By DONNA BALANCIA
Peaches, Chk Chk Chk, and Of Montreal put alternative performances in the spotlight at Music Tastes Good festival in Long Beach.
The lineup was eclectic, keeping the tone of the first Music Tastes Good Fest founded by the late Josh Fishel. It’s a well-organized and compact version of popular anchor festivals of the Southern California music scene.
The two stages — The Long Beach stage and the New Orleans stage — are far enough apart that the music does not clash. But close enough so that people could get a taste of the wide-ranging lineup without too much effort.
Los Lobos, Dengue fever, and the Old 97’s each played on the Long Beach stage, clearly underscoring the diversity of music that this two-year-old event for which the new fest is known.
Chk Chk Chk
Meanwhile, Chk Chk Chk, which did not go unnoticed despite their billing in the lineup with the printed name “!!!” held the crowd at the New Orleans stage spellbound. Frontman Nic Offer taunted the crowd and then crowd-surfed into the adoring hands.
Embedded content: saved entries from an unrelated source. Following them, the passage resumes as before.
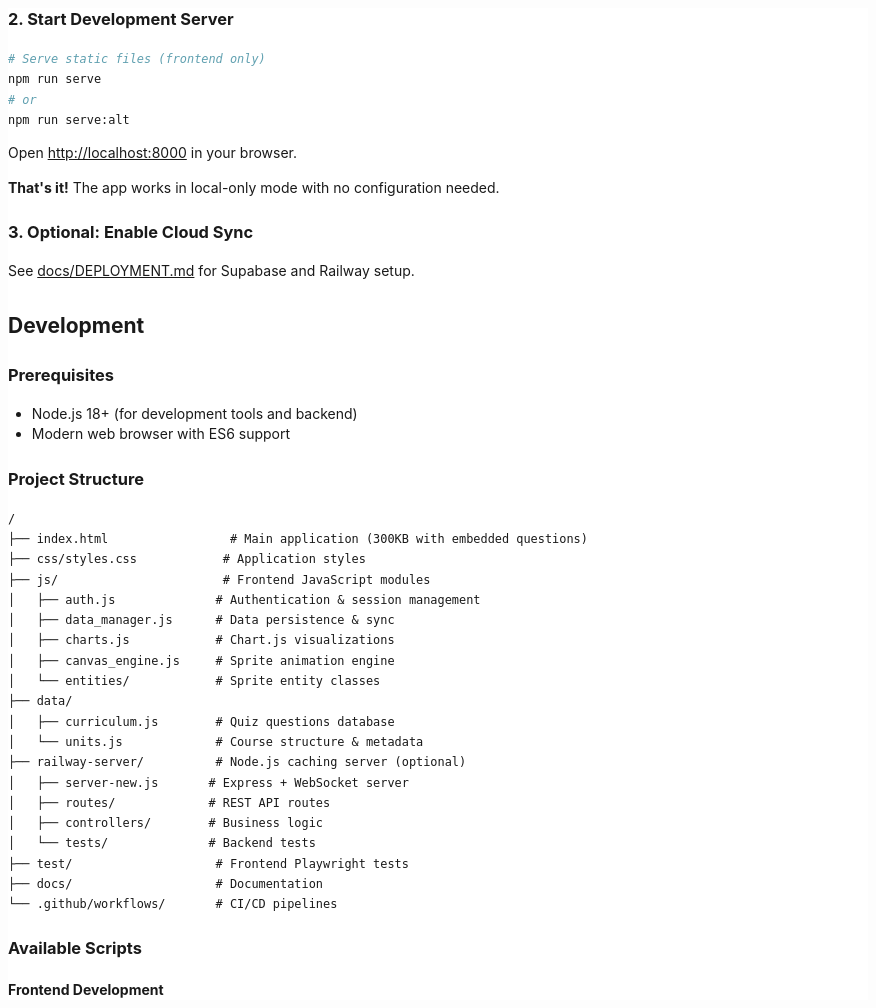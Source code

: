 ### 2. Start Development Server

```bash
# Serve static files (frontend only)
npm run serve
# or
npm run serve:alt
```

Open [http://localhost:8000](http://localhost:8000) in your browser.

**That's it!** The app works in local-only mode with no configuration needed.

### 3. Optional: Enable Cloud Sync

See [docs/DEPLOYMENT.md](docs/DEPLOYMENT.md) for Supabase and Railway setup.

## Development

### Prerequisites

- Node.js 18+ (for development tools and backend)
- Modern web browser with ES6 support

### Project Structure

```
/
├── index.html                 # Main application (300KB with embedded questions)
├── css/styles.css            # Application styles
├── js/                       # Frontend JavaScript modules
│   ├── auth.js              # Authentication & session management
│   ├── data_manager.js      # Data persistence & sync
│   ├── charts.js            # Chart.js visualizations
│   ├── canvas_engine.js     # Sprite animation engine
│   └── entities/            # Sprite entity classes
├── data/
│   ├── curriculum.js        # Quiz questions database
│   └── units.js             # Course structure & metadata
├── railway-server/          # Node.js caching server (optional)
│   ├── server-new.js       # Express + WebSocket server
│   ├── routes/             # REST API routes
│   ├── controllers/        # Business logic
│   └── tests/              # Backend tests
├── test/                    # Frontend Playwright tests
├── docs/                    # Documentation
└── .github/workflows/       # CI/CD pipelines
```

### Available Scripts

#### Frontend Development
But it was of Montreal and Peaches who ran away with the show.
Of Montreal whose frontman Kevin Barnes dresses like a woman, and Peaches, with her woman-power motto, clearly came to play. Barnes with his outstanding music and Peaches with her wild performance and costuming captivated the fans.
Both performers have been at this game a long time. Barnes has endured many lineup changes and challenges in his 20+ years as the mainstay of of Montreal. His gender-bending appeal gives way to a true musical genius and the stage antics underly immense talent. It’s amazing that Barnes has not cracked the mainstream despite his efforts and even a documentary was created about him, The Past is a Grotesque Animal.
He’s releasing a delux vinyl re-issue of Hissing Fauna, Are You The Destroyer.
Wild Creativity at Music Tastes Good
Peaches blew away the Music Taste Good crowd around the New Orleans stage in a dusktime performance that covered several costume changes and was pretty wild. Not wild by Peaches’ standards but for some viewers, the woman-power performance was a little over the top.
“It wasn’t my cup of tea, and I was trying to protect my wife from this,” said Albert Manuel. “I’m sure some people liked what she was doing but it was a little too in-my-face.”
Manuel was commenting the overt sexuality of the Peaches show, which was tame by the standards of many of her regular fans in attendance.
Peaches’ Performance – Controversial
“I love Peaches because she’s so outspoken and her songs are crazy,” said Ellen Suchee. “She is the most unbelievable performer out there.”
Peaches is another one who hasn’t cracked the mainstream, but for obvious and different reasons. Her NSFW performances are controversial with her screaming about body parts sometimes in their clinical terms and sometimes in street colloquial.
But if you’re talking technique, techie talents and upbeat and fun performance, Peaches’ picture would be in the dictionary.
Creative Fans Also
Peaches has made a successful living out of telling it like it is when it comes to gender and sexuality. Accompanied by two semi naked women spare for pasties and her synthesizers, Peaches clearly devotes whatever money she makes back into the show. Her costumes are gorgeous and clever and her performance routine maximizes and underscores the “look” of Peaches.
It is no surprise this amazing musician, whose visuals clearly dominate, is a former art teacher.
The Old 97s, while not exactly in the mainstream, brought it pretty close with some upbeat fun country-rock tone and a lot of smiles. The late addition to the festival clearly added a different flavor to the mostly alternative-indie performers.
The headliners did their respective jobs with standouts Ween and Ride taking center stage.
Ween played on a few songs they rarely perform, including an extended version of “Voodoo Lady,” which appealed to longtime fan Ben Barnes.
“I like that they did ‘Puerto Rican Power’ and ‘Albino Sunburn Girl,'” he said. “Those two are really rare. And I like that they opened with ‘Take Me Away.'”
Ween which reunited Gene Ween and Dean Ween last year after about five years apart were in good form. Gene Ween is clearly the Tony Bennett of the punk set. He sings with a lot of heart regardless of the genre the guys perform.
Dr. Octagon and Ride
Ride, which helped usher in the shoegaze era put on a strong performance. Shoegaze — and Ride — clearly influenced a lot of the music popular today. The UK-based band was overlooked in the U.S. when this country was paying attention to Nirvana and other ’90s grungers and now Ride is making up for lost time.
Dr. Octagon and his white scrubs-clad crew — including Professor Zorlon — wrapped up the weekend with their big interplanetary style and energetic performance with tunes including “Blue Flowers.”